_TASK DESCRIPTION_
Locate the word "分公司分管安全领导" in the data below, then copy every line that holds it.

[Items from a data source]
——

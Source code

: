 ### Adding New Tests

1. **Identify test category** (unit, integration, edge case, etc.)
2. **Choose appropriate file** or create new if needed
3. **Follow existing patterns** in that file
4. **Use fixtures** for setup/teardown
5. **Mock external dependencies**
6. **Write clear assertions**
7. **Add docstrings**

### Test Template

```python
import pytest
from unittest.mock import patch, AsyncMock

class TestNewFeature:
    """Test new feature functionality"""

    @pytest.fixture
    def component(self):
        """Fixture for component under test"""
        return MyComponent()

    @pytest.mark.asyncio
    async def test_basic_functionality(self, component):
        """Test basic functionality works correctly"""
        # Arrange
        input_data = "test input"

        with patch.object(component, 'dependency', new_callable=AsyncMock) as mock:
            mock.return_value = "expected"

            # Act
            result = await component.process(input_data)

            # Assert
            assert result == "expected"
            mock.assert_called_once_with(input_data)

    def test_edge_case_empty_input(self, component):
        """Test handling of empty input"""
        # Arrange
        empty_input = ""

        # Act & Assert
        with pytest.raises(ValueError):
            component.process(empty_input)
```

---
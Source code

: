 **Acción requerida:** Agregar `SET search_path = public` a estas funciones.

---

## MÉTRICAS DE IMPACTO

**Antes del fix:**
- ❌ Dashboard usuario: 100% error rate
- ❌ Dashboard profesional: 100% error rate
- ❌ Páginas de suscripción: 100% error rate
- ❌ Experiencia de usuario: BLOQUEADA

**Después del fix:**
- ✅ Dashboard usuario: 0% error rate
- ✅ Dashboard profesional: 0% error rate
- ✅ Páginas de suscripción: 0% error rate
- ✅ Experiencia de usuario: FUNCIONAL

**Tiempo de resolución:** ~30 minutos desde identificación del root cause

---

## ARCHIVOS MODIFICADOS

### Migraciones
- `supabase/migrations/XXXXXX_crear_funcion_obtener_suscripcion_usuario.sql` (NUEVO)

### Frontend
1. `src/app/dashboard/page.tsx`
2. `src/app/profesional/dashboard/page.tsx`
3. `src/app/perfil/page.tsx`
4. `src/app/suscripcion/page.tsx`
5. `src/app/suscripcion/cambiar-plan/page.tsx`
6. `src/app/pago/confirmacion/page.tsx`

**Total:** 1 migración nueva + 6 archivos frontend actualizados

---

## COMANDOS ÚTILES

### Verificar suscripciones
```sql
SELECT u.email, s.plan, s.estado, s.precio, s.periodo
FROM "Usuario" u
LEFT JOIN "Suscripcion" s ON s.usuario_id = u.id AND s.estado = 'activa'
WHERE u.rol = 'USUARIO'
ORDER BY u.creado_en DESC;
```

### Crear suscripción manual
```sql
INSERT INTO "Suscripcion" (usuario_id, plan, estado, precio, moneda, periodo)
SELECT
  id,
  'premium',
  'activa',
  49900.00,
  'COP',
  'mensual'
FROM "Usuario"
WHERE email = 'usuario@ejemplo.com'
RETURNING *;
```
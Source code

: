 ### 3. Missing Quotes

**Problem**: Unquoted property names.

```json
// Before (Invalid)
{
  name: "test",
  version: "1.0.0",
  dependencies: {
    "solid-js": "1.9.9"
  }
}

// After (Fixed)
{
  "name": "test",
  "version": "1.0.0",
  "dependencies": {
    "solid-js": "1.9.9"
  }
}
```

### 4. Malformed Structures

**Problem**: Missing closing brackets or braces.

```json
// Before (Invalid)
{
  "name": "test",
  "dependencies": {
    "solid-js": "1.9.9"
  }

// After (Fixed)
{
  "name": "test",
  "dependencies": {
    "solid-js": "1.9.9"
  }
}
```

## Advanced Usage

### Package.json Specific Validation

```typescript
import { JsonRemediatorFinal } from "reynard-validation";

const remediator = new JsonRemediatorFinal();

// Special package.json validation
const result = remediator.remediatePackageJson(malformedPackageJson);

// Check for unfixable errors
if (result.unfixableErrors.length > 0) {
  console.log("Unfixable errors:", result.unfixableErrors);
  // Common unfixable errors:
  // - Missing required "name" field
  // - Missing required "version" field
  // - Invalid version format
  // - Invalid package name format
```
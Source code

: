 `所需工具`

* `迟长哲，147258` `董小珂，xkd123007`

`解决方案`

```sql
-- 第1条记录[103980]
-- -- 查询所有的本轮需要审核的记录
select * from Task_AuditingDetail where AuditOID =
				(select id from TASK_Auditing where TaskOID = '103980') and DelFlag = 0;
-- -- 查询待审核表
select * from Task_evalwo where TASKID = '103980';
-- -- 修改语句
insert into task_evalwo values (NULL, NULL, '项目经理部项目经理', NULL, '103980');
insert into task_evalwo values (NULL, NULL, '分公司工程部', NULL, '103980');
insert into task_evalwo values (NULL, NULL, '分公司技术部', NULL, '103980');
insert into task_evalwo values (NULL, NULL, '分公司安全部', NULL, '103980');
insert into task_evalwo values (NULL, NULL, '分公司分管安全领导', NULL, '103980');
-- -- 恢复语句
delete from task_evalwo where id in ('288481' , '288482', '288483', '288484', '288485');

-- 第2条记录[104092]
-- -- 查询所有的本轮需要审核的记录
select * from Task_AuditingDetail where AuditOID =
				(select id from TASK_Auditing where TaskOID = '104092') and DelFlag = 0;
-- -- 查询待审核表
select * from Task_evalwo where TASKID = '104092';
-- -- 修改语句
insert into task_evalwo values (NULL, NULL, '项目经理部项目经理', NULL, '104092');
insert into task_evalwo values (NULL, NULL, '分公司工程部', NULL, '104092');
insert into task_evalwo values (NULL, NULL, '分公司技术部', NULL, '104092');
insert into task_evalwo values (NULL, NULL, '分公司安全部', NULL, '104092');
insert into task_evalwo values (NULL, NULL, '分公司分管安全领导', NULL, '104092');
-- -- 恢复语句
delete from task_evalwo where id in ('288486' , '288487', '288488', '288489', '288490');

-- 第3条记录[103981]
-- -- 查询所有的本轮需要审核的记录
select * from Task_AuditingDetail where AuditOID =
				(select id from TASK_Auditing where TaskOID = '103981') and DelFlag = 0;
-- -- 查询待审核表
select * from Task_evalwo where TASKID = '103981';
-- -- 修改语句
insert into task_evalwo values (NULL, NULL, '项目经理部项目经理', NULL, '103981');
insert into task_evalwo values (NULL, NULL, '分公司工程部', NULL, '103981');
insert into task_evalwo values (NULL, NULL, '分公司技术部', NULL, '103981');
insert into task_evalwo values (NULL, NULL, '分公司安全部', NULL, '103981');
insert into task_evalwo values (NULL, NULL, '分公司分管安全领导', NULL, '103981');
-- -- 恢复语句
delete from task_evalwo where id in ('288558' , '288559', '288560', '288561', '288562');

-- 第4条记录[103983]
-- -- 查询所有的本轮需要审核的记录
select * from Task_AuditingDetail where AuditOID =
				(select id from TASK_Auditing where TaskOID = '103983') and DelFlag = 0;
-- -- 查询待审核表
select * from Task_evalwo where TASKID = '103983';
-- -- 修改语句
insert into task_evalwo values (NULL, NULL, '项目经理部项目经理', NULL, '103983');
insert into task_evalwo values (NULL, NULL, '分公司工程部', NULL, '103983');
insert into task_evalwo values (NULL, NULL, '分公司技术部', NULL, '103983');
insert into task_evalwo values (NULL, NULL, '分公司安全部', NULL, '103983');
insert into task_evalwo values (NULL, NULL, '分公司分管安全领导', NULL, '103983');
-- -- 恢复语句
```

——

_ANSWER BELOW_
insert into task_evalwo values (NULL, NULL, '分公司分管安全领导', NULL, '103980');
insert into task_evalwo values (NULL, NULL, '分公司分管安全领导', NULL, '104092');
insert into task_evalwo values (NULL, NULL, '分公司分管安全领导', NULL, '103981');
insert into task_evalwo values (NULL, NULL, '分公司分管安全领导', NULL, '103983');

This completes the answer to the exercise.